▶ WORK ITEM: Transcribe the following entries word for word; no picture is to appear in the copy.
****************
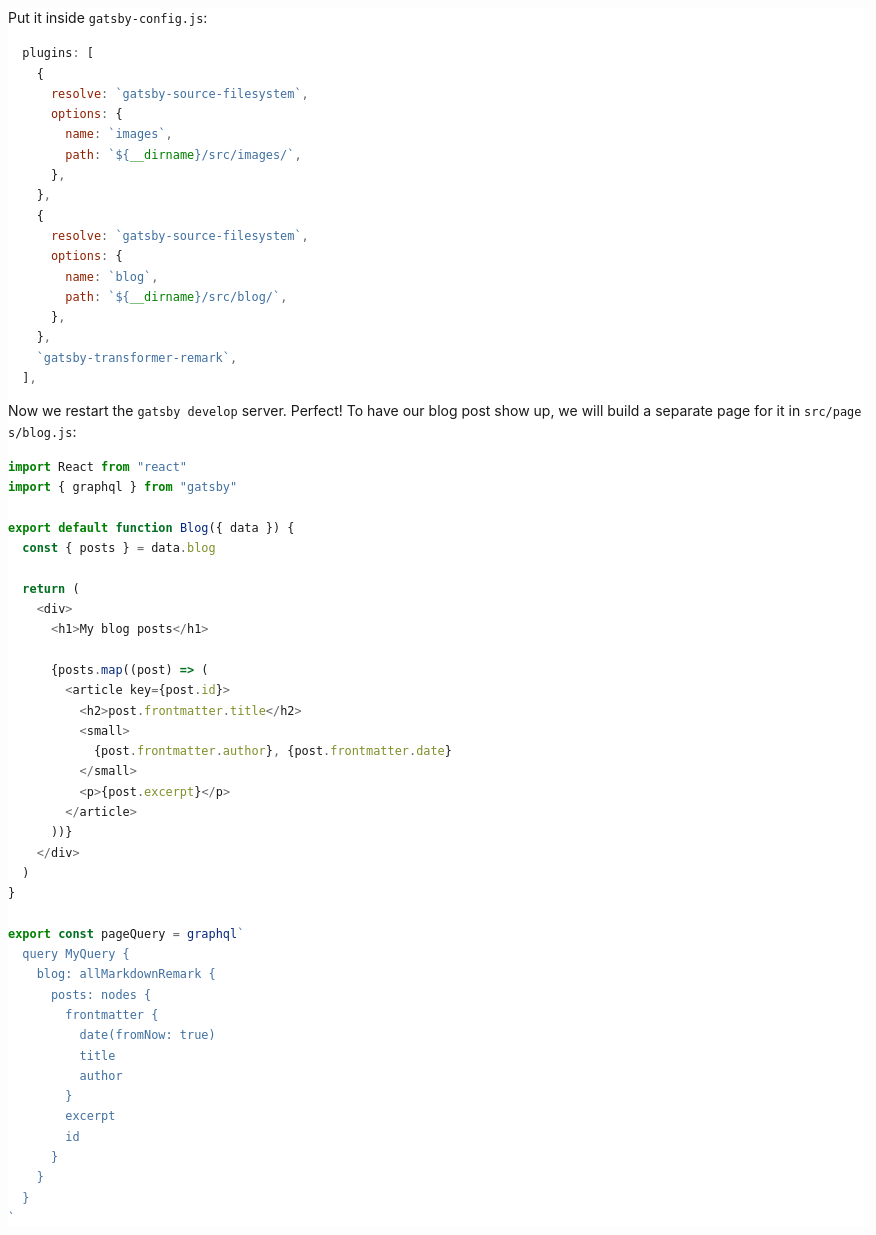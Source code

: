 Put it inside `gatsby-config.js`:

```js
  plugins: [
    {
      resolve: `gatsby-source-filesystem`,
      options: {
        name: `images`,
        path: `${__dirname}/src/images/`,
      },
    },
    {
      resolve: `gatsby-source-filesystem`,
      options: {
        name: `blog`,
        path: `${__dirname}/src/blog/`,
      },
    },
    `gatsby-transformer-remark`,
  ],
```

Now we restart the `gatsby develop` server. Perfect! To have our blog post show up, we will build a separate page for it in `src/pages/blog.js`:

```js
import React from "react"
import { graphql } from "gatsby"

export default function Blog({ data }) {
  const { posts } = data.blog

  return (
    <div>
      <h1>My blog posts</h1>

      {posts.map((post) => (
        <article key={post.id}>
          <h2>post.frontmatter.title</h2>
          <small>
            {post.frontmatter.author}, {post.frontmatter.date}
          </small>
          <p>{post.excerpt}</p>
        </article>
      ))}
    </div>
  )
}

export const pageQuery = graphql`
  query MyQuery {
    blog: allMarkdownRemark {
      posts: nodes {
        frontmatter {
          date(fromNow: true)
          title
          author
        }
        excerpt
        id
      }
    }
  }
`
```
****************
▶ YOUR RESPONSE:
Source code

: Put it inside `gatsby-config.js`:

```js
  plugins: [
    {
      resolve: `gatsby-source-filesystem`,
      options: {
        name: `images`,
        path: `${__dirname}/src/images/`,
      },
    },
    {
      resolve: `gatsby-source-filesystem`,
      options: {
        name: `blog`,
        path: `${__dirname}/src/blog/`,
      },
    },
    `gatsby-transformer-remark`,
  ],
```

Now we restart the `gatsby develop` server. Perfect! To have our blog post show up, we will build a separate page for it in `src/pages/blog.js`:

```js
import React from "react"
import { graphql } from "gatsby"

export default function Blog({ data }) {
  const { posts } = data.blog

  return (
    <div>
      <h1>My blog posts</h1>

      {posts.map((post) => (
        <article key={post.id}>
          <h2>post.frontmatter.title</h2>
          <small>
            {post.frontmatter.author}, {post.frontmatter.date}
          </small>
          <p>{post.excerpt}</p>
        </article>
      ))}
    </div>
  )
}

export const pageQuery = graphql`
  query MyQuery {
    blog: allMarkdownRemark {
      posts: nodes {
        frontmatter {
          date(fromNow: true)
          title
          author
        }
        excerpt
        id
      }
    }
  }
`
```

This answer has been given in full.